Task prompt - Make a verbatim copy of all the records.
··· Supplied records ···
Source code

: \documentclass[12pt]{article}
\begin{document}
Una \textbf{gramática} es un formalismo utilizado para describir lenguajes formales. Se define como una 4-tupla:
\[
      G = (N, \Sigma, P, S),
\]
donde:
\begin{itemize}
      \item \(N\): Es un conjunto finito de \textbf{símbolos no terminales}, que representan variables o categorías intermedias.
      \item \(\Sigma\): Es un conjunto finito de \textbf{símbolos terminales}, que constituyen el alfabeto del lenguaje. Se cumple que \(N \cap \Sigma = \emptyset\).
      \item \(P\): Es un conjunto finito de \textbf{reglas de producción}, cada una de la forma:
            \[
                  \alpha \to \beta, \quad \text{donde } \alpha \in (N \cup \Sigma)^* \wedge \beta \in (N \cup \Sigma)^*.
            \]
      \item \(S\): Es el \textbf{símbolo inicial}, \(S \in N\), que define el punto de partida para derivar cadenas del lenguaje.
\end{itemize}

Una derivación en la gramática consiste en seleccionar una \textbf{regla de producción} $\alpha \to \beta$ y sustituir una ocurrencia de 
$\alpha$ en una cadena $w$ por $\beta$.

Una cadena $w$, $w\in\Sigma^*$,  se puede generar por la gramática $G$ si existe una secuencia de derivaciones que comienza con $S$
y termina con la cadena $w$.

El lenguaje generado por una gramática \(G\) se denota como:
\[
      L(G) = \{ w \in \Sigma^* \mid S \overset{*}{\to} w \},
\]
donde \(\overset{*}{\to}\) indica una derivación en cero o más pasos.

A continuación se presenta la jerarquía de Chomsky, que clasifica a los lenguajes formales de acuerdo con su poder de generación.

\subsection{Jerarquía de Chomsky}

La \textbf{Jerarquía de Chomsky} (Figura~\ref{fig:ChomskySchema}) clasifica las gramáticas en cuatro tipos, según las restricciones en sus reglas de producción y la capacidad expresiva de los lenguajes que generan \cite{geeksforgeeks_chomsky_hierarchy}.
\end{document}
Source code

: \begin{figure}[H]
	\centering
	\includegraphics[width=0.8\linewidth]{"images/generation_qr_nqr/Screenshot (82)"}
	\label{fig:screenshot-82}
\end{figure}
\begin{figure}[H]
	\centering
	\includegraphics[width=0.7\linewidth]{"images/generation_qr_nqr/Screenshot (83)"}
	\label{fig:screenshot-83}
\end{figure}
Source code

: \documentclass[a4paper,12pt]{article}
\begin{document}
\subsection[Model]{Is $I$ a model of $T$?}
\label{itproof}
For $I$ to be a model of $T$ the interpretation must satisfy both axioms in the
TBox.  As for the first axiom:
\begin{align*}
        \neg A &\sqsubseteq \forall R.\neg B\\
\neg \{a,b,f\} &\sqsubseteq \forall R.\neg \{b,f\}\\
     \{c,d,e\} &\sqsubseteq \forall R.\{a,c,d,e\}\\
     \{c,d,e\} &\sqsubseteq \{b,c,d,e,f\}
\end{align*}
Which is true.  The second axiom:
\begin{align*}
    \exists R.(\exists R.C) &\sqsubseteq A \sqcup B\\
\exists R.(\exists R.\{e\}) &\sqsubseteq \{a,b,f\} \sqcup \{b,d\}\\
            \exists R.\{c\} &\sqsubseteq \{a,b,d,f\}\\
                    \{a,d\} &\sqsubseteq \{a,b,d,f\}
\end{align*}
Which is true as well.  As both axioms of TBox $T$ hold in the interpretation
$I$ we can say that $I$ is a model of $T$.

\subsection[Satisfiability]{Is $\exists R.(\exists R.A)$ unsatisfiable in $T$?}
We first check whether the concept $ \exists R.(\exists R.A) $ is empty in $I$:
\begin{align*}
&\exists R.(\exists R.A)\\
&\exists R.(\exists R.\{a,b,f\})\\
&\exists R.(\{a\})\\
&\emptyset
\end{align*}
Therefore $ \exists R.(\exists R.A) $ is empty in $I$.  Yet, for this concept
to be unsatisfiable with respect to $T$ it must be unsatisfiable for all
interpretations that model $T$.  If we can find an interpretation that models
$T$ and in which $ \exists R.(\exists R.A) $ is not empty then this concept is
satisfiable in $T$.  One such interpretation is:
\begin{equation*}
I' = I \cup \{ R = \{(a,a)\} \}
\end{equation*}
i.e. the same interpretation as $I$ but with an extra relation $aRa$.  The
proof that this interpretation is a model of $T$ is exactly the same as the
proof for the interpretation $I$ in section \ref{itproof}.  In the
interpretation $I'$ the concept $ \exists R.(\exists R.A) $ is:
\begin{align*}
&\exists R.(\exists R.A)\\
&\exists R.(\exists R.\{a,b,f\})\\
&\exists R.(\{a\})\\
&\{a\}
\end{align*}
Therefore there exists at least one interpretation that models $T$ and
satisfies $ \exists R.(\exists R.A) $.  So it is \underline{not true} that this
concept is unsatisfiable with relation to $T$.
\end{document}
···
Answer box -
Source code

: \documentclass[12pt]{article}
\begin{document}
Una \textbf{gramática} es un formalismo utilizado para describir lenguajes formales. Se define como una 4-tupla:
\[
      G = (N, \Sigma, P, S),
\]
donde:
\begin{itemize}
      \item \(N\): Es un conjunto finito de \textbf{símbolos no terminales}, que representan variables o categorías intermedias.
      \item \(\Sigma\): Es un conjunto finito de \textbf{símbolos terminales}, que constituyen el alfabeto del lenguaje. Se cumple que \(N \cap \Sigma = \emptyset\).
      \item \(P\): Es un conjunto finito de \textbf{reglas de producción}, cada una de la forma:
            \[
                  \alpha \to \beta, \quad \text{donde } \alpha \in (N \cup \Sigma)^* \wedge \beta \in (N \cup \Sigma)^*.
            \]
      \item \(S\): Es el \textbf{símbolo inicial}, \(S \in N\), que define el punto de partida para derivar cadenas del lenguaje.
\end{itemize}

Una derivación en la gramática consiste en seleccionar una \textbf{regla de producción} $\alpha \to \beta$ y sustituir una ocurrencia de 
$\alpha$ en una cadena $w$ por $\beta$.

Una cadena $w$, $w\in\Sigma^*$,  se puede generar por la gramática $G$ si existe una secuencia de derivaciones que comienza con $S$
y termina con la cadena $w$.

El lenguaje generado por una gramática \(G\) se denota como:
\[
      L(G) = \{ w \in \Sigma^* \mid S \overset{*}{\to} w \},
\]
donde \(\overset{*}{\to}\) indica una derivación en cero o más pasos.

A continuación se presenta la jerarquía de Chomsky, que clasifica a los lenguajes formales de acuerdo con su poder de generación.

\subsection{Jerarquía de Chomsky}

La \textbf{Jerarquía de Chomsky} (Figura~\ref{fig:ChomskySchema}) clasifica las gramáticas en cuatro tipos, según las restricciones en sus reglas de producción y la capacidad expresiva de los lenguajes que generan \cite{geeksforgeeks_chomsky_hierarchy}.
\end{document}
Source code

: \begin{figure}[H]
	\centering
	\includegraphics[width=0.8\linewidth]{"images/generation_qr_nqr/Screenshot (82)"}
	\label{fig:screenshot-82}
\end{figure}
\begin{figure}[H]
	\centering
	\includegraphics[width=0.7\linewidth]{"images/generation_qr_nqr/Screenshot (83)"}
	\label{fig:screenshot-83}
\end{figure}
Source code

: \documentclass[a4paper,12pt]{article}
\begin{document}
\subsection[Model]{Is $I$ a model of $T$?}
\label{itproof}
For $I$ to be a model of $T$ the interpretation must satisfy both axioms in the
TBox.  As for the first axiom:
\begin{align*}
        \neg A &\sqsubseteq \forall R.\neg B\\
\neg \{a,b,f\} &\sqsubseteq \forall R.\neg \{b,f\}\\
     \{c,d,e\} &\sqsubseteq \forall R.\{a,c,d,e\}\\
     \{c,d,e\} &\sqsubseteq \{b,c,d,e,f\}
\end{align*}
Which is true.  The second axiom:
\begin{align*}
    \exists R.(\exists R.C) &\sqsubseteq A \sqcup B\\
\exists R.(\exists R.\{e\}) &\sqsubseteq \{a,b,f\} \sqcup \{b,d\}\\
            \exists R.\{c\} &\sqsubseteq \{a,b,d,f\}\\
                    \{a,d\} &\sqsubseteq \{a,b,d,f\}
\end{align*}
Which is true as well.  As both axioms of TBox $T$ hold in the interpretation
$I$ we can say that $I$ is a model of $T$.

\subsection[Satisfiability]{Is $\exists R.(\exists R.A)$ unsatisfiable in $T$?}
We first check whether the concept $ \exists R.(\exists R.A) $ is empty in $I$:
\begin{align*}
&\exists R.(\exists R.A)\\
&\exists R.(\exists R.\{a,b,f\})\\
&\exists R.(\{a\})\\
&\emptyset
\end{align*}
Therefore $ \exists R.(\exists R.A) $ is empty in $I$.  Yet, for this concept
to be unsatisfiable with respect to $T$ it must be unsatisfiable for all
interpretations that model $T$.  If we can find an interpretation that models
$T$ and in which $ \exists R.(\exists R.A) $ is not empty then this concept is
satisfiable in $T$.  One such interpretation is:
\begin{equation*}
I' = I \cup \{ R = \{(a,a)\} \}
\end{equation*}
i.e. the same interpretation as $I$ but with an extra relation $aRa$.  The
proof that this interpretation is a model of $T$ is exactly the same as the
proof for the interpretation $I$ in section \ref{itproof}.  In the
interpretation $I'$ the concept $ \exists R.(\exists R.A) $ is:
\begin{align*}
&\exists R.(\exists R.A)\\
&\exists R.(\exists R.\{a,b,f\})\\
&\exists R.(\{a\})\\
&\{a\}
\end{align*}
Therefore there exists at least one interpretation that models $T$ and
satisfies $ \exists R.(\exists R.A) $.  So it is \underline{not true} that this
concept is unsatisfiable with relation to $T$.
\end{document}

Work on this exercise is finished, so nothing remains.